Bright Food Group Co., China’s second- largest food company, agreed to buy a 60 percent stake in British cereal maker Weetabix Ltd. from private equity firm Lion Capital LLP as part of a drive to increase overseas sales.

The deal values the maker of Ready Brek and Alpen cereals at about 1.2 billion pounds ($1.9 billion), the Chinese company said in a statement yesterday, without providing details.

Bright Food, backed by the Shanghai government, has been seeking foreign acquisitions and last year agreed to buy 75 percent of Australia’s Manassen Foods from Champ Private Equity. Chairman Wang Zongnan said in a February interview that he expects to make one to two overseas deals this year in the sugar, dairy, wine and casual food industries.

“It makes sense for Bright Food to take a majority stake in Weetabix and it is in line with the company’s long time ambition to become a world class foodmaker,” Olive Xia, an analyst at Core Pacific Yamaichi in Shanghai, said by phone. “Weetabix would benefit from Bright Food’s vast distribution network across the country.”

Missed Deals

Bright Food, which has interests that span food and beverage, farming and retailing, lost to General Mills Inc. for a stake in French yogurt maker Yoplait last year and was outbid by Wilmar International Ltd. (WIL) for CSR Ltd. (CSR)’s sugar unit, Australia’s largest producer in 2010.

The Chinese company and its subsidiaries make candy, dairy products, alcohol, canned meats and operate a taxi company in Shanghai. The company doesn’t currently make cereal and will expand the Weetabix brands in China and overseas, spokesman Pan Jianjun said by phone.

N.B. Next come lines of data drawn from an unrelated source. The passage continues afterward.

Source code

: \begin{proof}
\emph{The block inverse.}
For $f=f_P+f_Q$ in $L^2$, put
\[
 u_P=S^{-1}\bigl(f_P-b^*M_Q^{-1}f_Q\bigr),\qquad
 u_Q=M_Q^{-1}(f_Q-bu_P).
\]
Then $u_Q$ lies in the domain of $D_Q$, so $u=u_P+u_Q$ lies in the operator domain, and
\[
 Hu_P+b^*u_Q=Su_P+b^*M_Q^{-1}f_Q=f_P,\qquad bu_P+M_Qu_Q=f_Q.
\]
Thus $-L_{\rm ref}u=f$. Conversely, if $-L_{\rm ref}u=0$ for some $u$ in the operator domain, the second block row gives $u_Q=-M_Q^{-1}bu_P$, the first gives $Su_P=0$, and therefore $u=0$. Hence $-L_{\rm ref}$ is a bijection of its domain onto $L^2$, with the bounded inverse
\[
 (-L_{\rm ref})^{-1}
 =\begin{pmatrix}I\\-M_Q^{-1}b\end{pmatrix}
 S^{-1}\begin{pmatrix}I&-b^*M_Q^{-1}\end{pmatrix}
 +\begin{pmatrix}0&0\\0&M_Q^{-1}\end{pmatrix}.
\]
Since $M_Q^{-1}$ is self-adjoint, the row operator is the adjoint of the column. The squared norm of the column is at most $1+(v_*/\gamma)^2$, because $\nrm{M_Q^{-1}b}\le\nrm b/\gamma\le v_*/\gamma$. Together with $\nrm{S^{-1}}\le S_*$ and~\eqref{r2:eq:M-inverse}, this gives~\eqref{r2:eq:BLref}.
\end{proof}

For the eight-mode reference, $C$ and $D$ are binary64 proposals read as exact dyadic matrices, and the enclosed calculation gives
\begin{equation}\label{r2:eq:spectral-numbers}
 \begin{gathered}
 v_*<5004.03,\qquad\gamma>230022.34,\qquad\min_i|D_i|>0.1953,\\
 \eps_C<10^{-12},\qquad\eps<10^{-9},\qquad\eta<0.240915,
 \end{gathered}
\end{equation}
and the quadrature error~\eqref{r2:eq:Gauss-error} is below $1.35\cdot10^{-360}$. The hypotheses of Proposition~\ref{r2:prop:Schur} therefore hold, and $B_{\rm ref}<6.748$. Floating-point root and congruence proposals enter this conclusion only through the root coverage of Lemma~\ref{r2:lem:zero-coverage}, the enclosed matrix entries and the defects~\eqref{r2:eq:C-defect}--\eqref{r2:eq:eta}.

“We’ll be focusing on bringing Weetabix’s products to the rest of the world,” Wang said in yesterday’s statement.

Weetabix, which was founded in 1932, currently employs about 2,000 people and sells its products in more than 80 countries, according to its website. In 2004, a unit of Lion Capital, a London-based private-equity firm focused on consumer brands, acquired all of the issued share capital of Weetabix, the website shows.

Lion Capital, which manages a 1.5 billion-euro ($2 billion) fund, this week entered into exclusive talks to buy French eyeglass retailer Alain Afflelou for about 800 million euros.

Weetabix Chief Executive Officer Giles Turrell said, in a separate statement, there are “substantial opportunities to further grow the business internationally, in North America, Asia and beyond.” In 2010, the British company’s share of the breakfast cereals market was 1.8 percent worldwide and 9.6 percent in Hong Kong and China, according to data from Euromonitor International.

Shanghai-based Bright Food plans to increase sales from outside China to as much as 30 percent of revenue in five years from 5 percent, Wang said in an interview last year.